- _What is being asked_:
Copy the lines below that contain "Services".
[[ Data listing, beginning ]]
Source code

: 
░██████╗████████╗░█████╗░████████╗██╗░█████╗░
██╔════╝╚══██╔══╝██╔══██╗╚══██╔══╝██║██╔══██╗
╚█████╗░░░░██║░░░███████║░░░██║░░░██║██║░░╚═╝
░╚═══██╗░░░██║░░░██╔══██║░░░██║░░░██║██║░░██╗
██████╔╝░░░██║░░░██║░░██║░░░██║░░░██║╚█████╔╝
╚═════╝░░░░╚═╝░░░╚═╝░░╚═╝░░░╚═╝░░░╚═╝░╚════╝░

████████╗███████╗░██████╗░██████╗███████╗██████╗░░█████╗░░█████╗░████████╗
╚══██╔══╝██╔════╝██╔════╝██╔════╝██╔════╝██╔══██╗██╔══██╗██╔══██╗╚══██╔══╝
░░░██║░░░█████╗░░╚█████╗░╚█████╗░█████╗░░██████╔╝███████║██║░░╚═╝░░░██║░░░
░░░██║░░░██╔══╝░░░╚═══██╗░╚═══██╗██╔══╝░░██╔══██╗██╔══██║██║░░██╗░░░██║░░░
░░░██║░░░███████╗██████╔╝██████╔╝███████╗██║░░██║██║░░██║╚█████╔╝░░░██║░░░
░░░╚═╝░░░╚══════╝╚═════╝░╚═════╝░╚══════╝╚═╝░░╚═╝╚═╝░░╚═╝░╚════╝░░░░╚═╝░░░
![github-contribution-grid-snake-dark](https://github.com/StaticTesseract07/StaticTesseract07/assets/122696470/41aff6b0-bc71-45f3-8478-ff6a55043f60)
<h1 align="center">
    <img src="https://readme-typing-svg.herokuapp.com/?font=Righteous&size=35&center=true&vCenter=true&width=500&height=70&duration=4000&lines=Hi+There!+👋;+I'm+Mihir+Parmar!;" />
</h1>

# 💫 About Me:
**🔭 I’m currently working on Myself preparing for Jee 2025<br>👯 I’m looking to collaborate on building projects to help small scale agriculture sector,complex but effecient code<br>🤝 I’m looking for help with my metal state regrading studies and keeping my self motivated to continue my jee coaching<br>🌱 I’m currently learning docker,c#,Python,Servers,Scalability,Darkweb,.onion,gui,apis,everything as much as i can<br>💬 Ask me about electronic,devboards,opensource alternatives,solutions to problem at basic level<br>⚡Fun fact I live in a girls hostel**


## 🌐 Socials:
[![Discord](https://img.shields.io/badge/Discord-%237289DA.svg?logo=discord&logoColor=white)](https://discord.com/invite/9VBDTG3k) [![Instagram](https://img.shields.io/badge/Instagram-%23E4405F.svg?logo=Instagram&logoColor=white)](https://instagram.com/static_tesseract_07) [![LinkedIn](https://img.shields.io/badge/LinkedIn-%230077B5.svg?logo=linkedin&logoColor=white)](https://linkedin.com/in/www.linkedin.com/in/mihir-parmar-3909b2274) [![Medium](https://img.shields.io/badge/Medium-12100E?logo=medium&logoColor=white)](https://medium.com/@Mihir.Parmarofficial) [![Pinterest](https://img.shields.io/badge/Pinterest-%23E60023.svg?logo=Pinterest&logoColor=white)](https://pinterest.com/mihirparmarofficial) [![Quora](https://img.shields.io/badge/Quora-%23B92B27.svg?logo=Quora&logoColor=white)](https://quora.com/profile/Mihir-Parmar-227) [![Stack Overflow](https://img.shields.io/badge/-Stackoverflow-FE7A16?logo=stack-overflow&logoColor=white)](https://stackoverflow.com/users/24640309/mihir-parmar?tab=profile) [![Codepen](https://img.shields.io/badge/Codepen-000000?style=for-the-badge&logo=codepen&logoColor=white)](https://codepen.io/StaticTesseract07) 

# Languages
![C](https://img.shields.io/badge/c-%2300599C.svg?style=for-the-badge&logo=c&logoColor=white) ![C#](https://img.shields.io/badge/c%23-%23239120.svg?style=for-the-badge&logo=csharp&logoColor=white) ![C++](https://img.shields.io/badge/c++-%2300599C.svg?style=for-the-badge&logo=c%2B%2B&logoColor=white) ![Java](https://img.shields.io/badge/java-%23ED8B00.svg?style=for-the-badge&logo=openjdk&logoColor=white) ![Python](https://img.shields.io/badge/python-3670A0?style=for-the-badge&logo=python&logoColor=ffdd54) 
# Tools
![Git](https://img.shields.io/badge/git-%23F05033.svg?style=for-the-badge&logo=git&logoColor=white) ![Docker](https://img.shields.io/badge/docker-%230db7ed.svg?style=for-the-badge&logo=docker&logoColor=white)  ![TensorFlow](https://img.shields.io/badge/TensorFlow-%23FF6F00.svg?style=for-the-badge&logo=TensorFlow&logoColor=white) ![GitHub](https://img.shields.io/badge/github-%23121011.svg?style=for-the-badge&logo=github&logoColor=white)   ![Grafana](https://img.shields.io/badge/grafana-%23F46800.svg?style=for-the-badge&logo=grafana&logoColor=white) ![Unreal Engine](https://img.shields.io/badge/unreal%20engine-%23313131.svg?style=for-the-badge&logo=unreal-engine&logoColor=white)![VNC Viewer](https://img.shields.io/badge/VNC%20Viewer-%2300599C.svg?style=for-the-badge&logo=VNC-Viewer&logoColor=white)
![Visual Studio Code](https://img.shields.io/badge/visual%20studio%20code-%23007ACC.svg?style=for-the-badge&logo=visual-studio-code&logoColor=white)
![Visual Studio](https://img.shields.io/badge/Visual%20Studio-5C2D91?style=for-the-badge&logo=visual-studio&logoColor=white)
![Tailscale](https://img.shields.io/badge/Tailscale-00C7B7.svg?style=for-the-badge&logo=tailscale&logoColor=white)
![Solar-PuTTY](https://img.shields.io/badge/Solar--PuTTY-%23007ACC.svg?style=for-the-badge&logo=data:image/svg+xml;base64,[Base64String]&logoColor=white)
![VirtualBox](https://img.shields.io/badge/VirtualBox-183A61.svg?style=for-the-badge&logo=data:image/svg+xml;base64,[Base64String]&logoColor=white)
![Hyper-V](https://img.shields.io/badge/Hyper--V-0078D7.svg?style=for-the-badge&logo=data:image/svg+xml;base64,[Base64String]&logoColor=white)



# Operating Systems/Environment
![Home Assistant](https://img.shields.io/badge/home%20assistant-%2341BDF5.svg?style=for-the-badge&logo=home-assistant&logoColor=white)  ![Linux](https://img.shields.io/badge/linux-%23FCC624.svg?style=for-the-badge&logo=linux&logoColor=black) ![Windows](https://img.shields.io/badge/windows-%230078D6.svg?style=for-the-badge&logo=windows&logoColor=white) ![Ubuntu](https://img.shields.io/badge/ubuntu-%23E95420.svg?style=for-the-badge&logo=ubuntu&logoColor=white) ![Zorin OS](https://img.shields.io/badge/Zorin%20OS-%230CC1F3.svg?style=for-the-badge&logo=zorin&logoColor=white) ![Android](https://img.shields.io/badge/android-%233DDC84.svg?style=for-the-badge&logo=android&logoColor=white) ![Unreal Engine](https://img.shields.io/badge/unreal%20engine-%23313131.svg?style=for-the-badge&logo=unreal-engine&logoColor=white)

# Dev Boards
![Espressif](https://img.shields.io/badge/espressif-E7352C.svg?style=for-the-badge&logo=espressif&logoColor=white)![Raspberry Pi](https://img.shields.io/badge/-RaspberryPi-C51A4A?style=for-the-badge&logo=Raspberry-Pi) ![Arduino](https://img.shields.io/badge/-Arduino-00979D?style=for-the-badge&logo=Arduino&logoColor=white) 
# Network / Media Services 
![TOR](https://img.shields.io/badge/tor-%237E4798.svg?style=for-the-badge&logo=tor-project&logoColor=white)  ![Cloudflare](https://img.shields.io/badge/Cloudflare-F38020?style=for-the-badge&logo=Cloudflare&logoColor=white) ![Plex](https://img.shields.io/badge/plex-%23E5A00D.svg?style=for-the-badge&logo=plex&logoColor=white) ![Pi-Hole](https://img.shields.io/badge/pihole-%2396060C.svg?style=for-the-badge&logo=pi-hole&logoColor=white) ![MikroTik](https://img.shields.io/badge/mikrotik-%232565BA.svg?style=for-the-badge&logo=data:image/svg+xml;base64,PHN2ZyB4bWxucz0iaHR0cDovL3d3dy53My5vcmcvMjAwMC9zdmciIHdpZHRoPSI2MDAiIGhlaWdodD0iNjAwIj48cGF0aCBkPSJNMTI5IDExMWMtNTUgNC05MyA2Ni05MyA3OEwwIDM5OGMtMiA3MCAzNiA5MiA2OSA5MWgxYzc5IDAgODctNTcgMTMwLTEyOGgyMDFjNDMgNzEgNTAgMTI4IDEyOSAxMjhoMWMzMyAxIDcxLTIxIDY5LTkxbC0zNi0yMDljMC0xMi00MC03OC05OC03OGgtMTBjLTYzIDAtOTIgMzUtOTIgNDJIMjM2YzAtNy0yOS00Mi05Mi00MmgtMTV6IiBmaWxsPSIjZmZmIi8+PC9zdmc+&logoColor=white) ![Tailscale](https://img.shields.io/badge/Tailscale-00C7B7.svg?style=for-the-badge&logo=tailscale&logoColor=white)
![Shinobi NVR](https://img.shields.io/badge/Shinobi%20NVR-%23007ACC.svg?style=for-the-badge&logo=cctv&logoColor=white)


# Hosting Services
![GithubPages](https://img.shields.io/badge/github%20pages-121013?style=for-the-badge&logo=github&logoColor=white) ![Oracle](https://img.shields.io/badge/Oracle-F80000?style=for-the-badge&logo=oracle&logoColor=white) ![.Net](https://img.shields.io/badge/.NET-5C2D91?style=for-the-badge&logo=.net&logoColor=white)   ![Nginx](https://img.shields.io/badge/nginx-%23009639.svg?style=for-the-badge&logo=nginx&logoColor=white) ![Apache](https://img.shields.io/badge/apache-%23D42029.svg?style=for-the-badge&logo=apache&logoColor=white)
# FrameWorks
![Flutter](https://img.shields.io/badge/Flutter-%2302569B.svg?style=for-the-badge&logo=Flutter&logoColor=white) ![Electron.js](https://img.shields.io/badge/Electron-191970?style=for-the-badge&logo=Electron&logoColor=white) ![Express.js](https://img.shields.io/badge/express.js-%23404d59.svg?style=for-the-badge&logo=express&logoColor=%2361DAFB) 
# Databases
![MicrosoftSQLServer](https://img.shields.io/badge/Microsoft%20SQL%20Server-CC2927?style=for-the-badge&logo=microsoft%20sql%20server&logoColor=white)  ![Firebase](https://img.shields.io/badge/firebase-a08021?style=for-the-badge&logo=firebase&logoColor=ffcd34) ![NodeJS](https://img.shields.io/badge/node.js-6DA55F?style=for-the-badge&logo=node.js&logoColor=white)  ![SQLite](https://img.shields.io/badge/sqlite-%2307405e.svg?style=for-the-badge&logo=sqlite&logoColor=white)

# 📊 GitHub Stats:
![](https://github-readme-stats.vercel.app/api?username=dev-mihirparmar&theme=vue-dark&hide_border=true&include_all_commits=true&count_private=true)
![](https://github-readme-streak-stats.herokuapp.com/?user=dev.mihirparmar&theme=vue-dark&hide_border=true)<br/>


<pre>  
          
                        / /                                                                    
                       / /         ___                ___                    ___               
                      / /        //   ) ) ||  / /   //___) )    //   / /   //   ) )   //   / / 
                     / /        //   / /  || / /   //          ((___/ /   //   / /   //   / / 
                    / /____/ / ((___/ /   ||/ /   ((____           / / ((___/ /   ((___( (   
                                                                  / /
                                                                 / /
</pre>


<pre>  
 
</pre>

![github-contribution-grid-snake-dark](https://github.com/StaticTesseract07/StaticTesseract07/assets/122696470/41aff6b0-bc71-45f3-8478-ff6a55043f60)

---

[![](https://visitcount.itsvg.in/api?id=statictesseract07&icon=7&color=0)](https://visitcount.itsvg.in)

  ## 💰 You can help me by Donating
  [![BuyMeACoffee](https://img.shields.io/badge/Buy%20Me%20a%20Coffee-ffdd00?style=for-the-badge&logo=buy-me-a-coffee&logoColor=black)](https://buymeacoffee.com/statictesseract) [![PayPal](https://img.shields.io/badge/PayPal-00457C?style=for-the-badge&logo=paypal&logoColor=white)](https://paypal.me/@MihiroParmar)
[[ Data listing, end ]]
- _Result_:
# Network / Media Services 
# Hosting Services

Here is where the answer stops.